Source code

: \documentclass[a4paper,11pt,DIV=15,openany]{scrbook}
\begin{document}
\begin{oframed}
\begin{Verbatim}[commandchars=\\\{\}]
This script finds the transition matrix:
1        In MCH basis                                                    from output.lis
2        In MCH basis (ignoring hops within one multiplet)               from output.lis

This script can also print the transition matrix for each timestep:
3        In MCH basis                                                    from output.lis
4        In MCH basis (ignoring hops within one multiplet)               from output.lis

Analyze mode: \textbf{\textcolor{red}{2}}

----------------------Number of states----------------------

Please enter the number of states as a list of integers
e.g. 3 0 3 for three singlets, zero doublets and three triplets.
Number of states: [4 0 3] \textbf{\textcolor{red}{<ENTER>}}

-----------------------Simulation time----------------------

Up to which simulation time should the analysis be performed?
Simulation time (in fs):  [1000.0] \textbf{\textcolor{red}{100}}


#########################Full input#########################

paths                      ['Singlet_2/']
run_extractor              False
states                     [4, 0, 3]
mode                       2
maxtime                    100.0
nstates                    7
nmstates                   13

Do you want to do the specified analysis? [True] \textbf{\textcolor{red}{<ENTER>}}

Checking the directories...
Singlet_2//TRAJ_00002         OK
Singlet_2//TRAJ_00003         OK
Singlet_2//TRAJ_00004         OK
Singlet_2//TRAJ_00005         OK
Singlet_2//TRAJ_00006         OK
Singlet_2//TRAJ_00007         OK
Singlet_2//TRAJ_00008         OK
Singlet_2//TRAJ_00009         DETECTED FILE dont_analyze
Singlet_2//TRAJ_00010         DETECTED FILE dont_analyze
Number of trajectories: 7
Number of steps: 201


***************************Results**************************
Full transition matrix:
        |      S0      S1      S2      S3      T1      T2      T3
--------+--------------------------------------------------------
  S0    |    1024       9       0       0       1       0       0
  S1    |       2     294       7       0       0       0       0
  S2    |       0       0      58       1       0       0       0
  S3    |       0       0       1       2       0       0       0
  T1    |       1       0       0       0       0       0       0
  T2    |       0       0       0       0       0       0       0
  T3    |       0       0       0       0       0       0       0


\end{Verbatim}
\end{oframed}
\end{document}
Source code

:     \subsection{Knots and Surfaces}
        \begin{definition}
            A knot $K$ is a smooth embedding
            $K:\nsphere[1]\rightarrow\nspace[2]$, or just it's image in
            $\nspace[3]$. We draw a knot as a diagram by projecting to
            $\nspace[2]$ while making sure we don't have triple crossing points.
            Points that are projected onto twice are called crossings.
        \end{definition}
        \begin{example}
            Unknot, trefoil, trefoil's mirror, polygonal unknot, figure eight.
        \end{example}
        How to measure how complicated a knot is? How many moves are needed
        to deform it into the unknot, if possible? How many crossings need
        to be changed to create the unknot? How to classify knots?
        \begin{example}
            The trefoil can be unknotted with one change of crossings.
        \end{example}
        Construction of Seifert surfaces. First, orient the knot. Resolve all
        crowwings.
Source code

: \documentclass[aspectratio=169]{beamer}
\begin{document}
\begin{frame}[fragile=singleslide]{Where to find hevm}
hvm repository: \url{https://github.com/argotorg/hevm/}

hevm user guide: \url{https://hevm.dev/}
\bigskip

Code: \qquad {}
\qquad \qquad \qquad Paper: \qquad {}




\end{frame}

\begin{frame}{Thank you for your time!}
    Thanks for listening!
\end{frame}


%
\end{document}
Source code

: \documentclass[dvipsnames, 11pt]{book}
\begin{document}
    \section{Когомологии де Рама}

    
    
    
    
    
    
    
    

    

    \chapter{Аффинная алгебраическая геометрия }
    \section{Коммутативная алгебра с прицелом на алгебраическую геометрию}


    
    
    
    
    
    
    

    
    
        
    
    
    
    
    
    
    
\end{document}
=-=-=
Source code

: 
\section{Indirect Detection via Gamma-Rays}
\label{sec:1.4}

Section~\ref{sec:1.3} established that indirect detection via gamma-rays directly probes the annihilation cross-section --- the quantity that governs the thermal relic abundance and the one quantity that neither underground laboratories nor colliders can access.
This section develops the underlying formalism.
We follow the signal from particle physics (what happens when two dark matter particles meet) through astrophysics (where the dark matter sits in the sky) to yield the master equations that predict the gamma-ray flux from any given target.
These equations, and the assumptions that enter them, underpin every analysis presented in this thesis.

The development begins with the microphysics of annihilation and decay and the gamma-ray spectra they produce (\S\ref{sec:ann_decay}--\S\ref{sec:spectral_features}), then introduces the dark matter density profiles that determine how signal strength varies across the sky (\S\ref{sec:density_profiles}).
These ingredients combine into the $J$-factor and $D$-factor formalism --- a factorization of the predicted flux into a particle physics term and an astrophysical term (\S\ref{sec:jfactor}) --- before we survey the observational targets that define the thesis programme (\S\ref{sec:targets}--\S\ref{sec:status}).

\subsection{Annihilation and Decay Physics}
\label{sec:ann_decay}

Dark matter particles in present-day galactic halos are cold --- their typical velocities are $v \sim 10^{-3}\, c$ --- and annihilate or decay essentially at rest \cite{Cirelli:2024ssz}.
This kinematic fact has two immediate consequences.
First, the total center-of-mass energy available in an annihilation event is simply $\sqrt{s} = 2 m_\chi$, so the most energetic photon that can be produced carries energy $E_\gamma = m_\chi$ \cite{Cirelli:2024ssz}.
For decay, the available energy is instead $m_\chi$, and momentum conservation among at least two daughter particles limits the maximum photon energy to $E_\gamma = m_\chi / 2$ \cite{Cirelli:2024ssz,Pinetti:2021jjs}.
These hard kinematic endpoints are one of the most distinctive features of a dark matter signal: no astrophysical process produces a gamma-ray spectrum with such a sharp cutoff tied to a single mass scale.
=-=-=
#### WHAT YOU HAVE TO DO:
List every line above that contains the word "signal".

#### WRITTEN SOLUTION:
We follow the signal from particle physics (what happens when two dark matter particles meet) through astrophysics (where the dark matter sits in the sky) to yield the master equations that predict the gamma-ray flux from any given target.
The development begins with the microphysics of annihilation and decay and the gamma-ray spectra they produce (\S\ref{sec:ann_decay}--\S\ref{sec:spectral_features}), then introduces the dark matter density profiles that determine how signal strength varies across the sky (\S\ref{sec:density_profiles}).
These hard kinematic endpoints are one of the most distinctive features of a dark matter signal: no astrophysical process produces a gamma-ray spectrum with such a sharp cutoff tied to a single mass scale.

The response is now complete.